> [Task item] Filter the entries, keeping every line with the string "Thus".

> [The data]
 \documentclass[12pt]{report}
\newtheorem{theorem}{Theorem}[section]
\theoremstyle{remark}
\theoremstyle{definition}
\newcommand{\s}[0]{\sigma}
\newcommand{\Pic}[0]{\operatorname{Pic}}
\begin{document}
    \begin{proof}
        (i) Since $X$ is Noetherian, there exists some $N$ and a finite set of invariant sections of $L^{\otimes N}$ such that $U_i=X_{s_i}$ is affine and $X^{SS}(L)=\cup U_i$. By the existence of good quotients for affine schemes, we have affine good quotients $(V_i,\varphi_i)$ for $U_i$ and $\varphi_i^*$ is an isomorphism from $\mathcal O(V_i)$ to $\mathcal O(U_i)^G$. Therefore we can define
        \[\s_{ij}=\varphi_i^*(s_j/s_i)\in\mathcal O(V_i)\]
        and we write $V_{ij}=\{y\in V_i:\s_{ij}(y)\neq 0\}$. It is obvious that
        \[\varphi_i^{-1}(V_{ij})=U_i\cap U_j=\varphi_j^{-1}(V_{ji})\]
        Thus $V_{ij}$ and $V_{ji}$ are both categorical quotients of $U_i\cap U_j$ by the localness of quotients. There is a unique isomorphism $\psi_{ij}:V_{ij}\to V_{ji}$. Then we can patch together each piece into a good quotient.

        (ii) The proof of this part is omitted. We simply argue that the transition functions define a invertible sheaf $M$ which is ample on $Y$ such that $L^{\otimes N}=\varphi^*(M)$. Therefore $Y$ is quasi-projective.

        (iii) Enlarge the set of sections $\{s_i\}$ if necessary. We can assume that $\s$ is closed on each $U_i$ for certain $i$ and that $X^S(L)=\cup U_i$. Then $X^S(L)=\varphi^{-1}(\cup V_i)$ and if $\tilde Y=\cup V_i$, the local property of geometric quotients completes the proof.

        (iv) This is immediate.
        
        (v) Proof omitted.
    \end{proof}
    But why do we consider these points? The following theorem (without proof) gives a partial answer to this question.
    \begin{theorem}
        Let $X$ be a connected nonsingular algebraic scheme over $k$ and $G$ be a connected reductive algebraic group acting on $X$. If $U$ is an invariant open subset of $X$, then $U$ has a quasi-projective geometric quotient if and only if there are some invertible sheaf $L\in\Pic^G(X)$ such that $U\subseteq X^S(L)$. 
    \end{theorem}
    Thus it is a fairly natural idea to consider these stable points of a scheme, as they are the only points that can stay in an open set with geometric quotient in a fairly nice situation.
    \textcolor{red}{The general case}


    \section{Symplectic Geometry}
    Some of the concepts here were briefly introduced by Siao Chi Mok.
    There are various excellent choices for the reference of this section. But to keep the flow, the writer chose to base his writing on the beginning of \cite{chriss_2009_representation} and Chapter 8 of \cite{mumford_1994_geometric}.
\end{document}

...

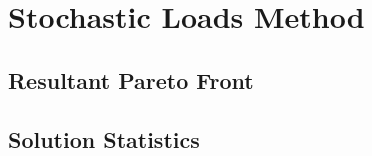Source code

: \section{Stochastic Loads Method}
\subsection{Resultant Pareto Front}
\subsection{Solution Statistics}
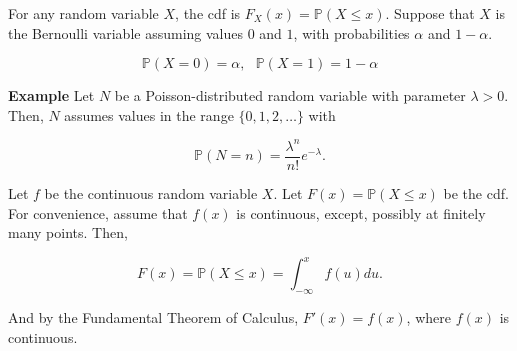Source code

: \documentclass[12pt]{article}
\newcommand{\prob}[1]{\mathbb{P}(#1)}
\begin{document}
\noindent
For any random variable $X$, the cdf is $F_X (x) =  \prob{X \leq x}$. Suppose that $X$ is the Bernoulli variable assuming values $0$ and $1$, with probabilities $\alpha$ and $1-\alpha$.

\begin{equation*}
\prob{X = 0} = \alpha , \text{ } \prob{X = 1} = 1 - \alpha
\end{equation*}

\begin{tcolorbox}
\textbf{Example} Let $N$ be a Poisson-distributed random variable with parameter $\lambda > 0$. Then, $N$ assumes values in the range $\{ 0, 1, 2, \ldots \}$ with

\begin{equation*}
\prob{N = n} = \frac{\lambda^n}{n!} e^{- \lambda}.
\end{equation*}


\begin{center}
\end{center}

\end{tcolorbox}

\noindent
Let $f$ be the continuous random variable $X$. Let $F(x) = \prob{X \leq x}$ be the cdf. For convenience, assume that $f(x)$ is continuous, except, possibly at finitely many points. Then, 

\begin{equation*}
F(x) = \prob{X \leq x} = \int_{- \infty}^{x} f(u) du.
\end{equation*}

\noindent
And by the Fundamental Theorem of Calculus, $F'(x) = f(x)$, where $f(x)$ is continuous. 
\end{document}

> [Response to this exercise]
        Thus $V_{ij}$ and $V_{ji}$ are both categorical quotients of $U_i\cap U_j$ by the localness of quotients. There is a unique isomorphism $\psi_{ij}:V_{ij}\to V_{ji}$. Then we can patch together each piece into a good quotient.
    Thus it is a fairly natural idea to consider these stable points of a scheme, as they are the only points that can stay in an open set with geometric quotient in a fairly nice situation.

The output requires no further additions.